In a bare rehearsal room at the University of Maryland’s Clarice Smith Performing Arts Center, a goateed hip-hop emcee launches himself onto the lid of a grand piano. The classical quintet warming up beside him stops. “How y’all feel?” he says. “Y’all good?”
They nod at Tarik Davis, a rapper who goes by the name Konshens (pronounced “conscience”). Then they arrange their sheet music to an 18th-century ballad by German composer Franz Danzi and get to work. Konshens’s head swims in rhythmic circles as the French horn swells. Forty seconds pass before he lifts his eyes to chime in on the hook: “All they want to do is see my people round up.”
Classically Dope is five conservatory-trained grad students, a piano player, and Konshens, a 33-year-old rapper from Petworth who wears a flat-brimmed black cap with his handle stitched on the front, the “o” in Konshens replaced by a skull. “Danzi might be like, ‘Whoa, what in the world is this brother doing to my song?’ ” piano player Brian Cunningham says of the unexpected collision.

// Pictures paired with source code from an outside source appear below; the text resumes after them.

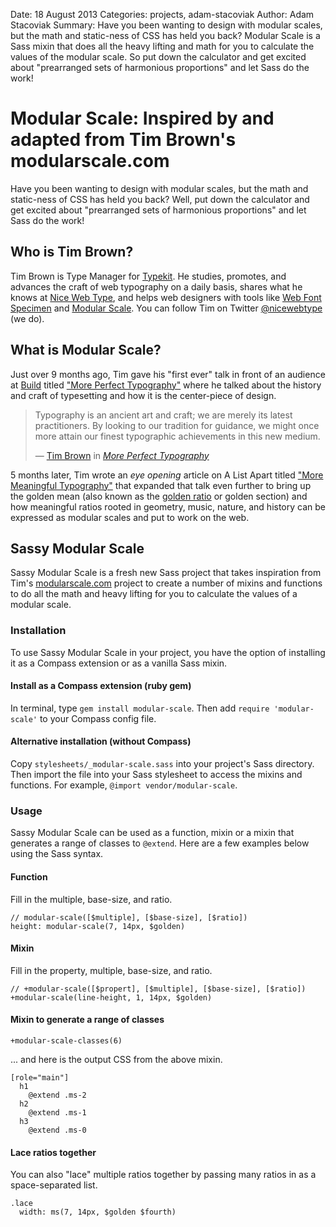 Date: 18 August 2013
Categories: projects, adam-stacoviak
Author: Adam Stacoviak
Summary: Have you been wanting to design with modular scales, but the math and static-ness of CSS has held you back? Modular Scale is a Sass mixin that does all the heavy lifting and math for you to calculate the values of the modular scale. So put down the calculator and get excited about "prearranged sets of harmonious proportions" and let Sass do the work!

# Modular Scale: Inspired by and adapted from Tim Brown's modularscale.com

Have you been wanting to design with modular scales, but the math and static-ness of CSS has held you back? Well, put down the calculator and get excited about "prearranged sets of harmonious proportions" and let Sass do the work!

## Who is Tim Brown?

Tim Brown is Type Manager for [Typekit](http://typekit.com/). He studies, promotes, and advances the craft of web typography on a daily basis, shares what he knows at [Nice Web Type](http://nicewebtype.com/), and helps web designers with tools like [Web Font Specimen](http://webfontspecimen.com/) and [Modular Scale](http://modularscale.com/). You can follow Tim on Twitter [@nicewebtype](http://twitter.com/nicewebtype) (we do).

## What is Modular Scale?

Just over 9 months ago, Tim gave his "first ever" talk in front of an audience at [Build](http://www.buildconference.com/) titled ["More Perfect Typography"](http://vimeo.com/17079380) where he talked about the history and craft of typesetting and how it is the center-piece of design.

<blockquote cite="http://vimeo.com/17079380">
<p>Typography is an ancient art and craft; we are merely its latest practitioners. By looking to our tradition for guidance, we might once more attain our finest typographic achievements in this new medium.</p>
<footer>— <a href="http://nicewebtype.com/">Tim Brown</a> in <cite><a href="http://vimeo.com/17079380">More Perfect Typography</a></cite></footer>
</blockquote>

5 months later, Tim wrote an *eye opening* article on A List Apart titled ["More Meaningful Typography"](http://www.alistapart.com/articles/more-meaningful-typography/) that expanded that talk even further to bring up the golden mean (also known as the [golden ratio](http://en.wikipedia.org/wiki/Golden_ratio) or golden section) and how meaningful ratios rooted in geometry, music, nature, and history can be expressed as modular scales and put to work on the web.

## Sassy Modular Scale

Sassy Modular Scale is a fresh new Sass project that takes inspiration from Tim's [modularscale.com](http://modularscale.com/) project to create a number of mixins and functions to do all the math and heavy lifting for you to calculate the values of a modular scale.

### Installation

To use Sassy Modular Scale in your project, you have the option of installing it as a Compass extension or as a vanilla Sass mixin.

#### Install as a Compass extension (ruby gem)

In terminal, type `gem install modular-scale`. Then add `require 'modular-scale'` to your Compass config file.

#### Alternative installation (without Compass)

Copy `stylesheets/_modular-scale.sass` into your project's Sass directory. Then import the file into your Sass stylesheet to access the mixins and functions. For example, `@import vendor/modular-scale`.

### Usage

Sassy Modular Scale can be used as a function, mixin or a mixin that generates a range of classes to `@extend`. Here are a few examples below using the Sass syntax.

#### Function

Fill in the multiple, base-size, and ratio.

    // modular-scale([$multiple], [$base-size], [$ratio])
    height: modular-scale(7, 14px, $golden)
    
#### Mixin
    
Fill in the property, multiple, base-size, and ratio.

    // +modular-scale([$propert], [$multiple], [$base-size], [$ratio])
    +modular-scale(line-height, 1, 14px, $golden)
    
#### Mixin to generate a range of classes

    +modular-scale-classes(6)
    
... and here is the output CSS from the above mixin.

    [role="main"]
      h1
        @extend .ms-2
      h2
        @extend .ms-1
      h3
        @extend .ms-0
        
#### Lace ratios together

You can also "lace" multiple ratios together by passing many ratios in as a space-separated list.

    .lace
      width: ms(7, 14px, $golden $fourth)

That’s the point. Konshens and his band are stepping out of their respective bailiwicks in pursuit of wider appeal. The theory, as Konshens puts it, is that “people get a kick out of seeing different shit.”
Konshens is more of a virtuoso than he lets on. By age four, he was playing the piano. He was lead talker in the go-go band High Image as a teen. He also skipped a few grades, graduating from Archbishop Carroll High School on a partial music scholarship when he was 15. The next year, he recorded his first rap track in the basement of a Georgia Avenue barbershop. Then life took one of those turns. It would be another 13 years—after college, after a six-year stint at the Department of Commerce—before Konshens would commit to making music full-time.
“To just come from performing in a small venue, where maybe like 50 people can fit, and it’s sweaty, it’s dark, we’re only like 15 years old, getting drunk on Christian Brothers and smoking weed in this little club,” Konshens says, “to do that and to see myself now performing with a quintet, it’s like I can truly say that I really came up.”
It was a University of Maryland clarinet professor with an ear to the local arts scene who connected Konshens and his quintet. While the collage of hip-hop and classical music isn’t entirely novel—both Nas and Kendrick Lamar have played the Kennedy Center with the National Symphony Orchestra—the ensemble’s French-horn player, Josh Blumenthal, insists that the Classically Dope way of doing things is: “What we’re trying to get away from is having classical music as just a background color.”
The group hopes to cut an album by October, in time for Grammy consideration. “The initial shock value of this [collaboration] is very attention-grabbing,” Konshens says. “But once the music starts, it’s an easy win, man.”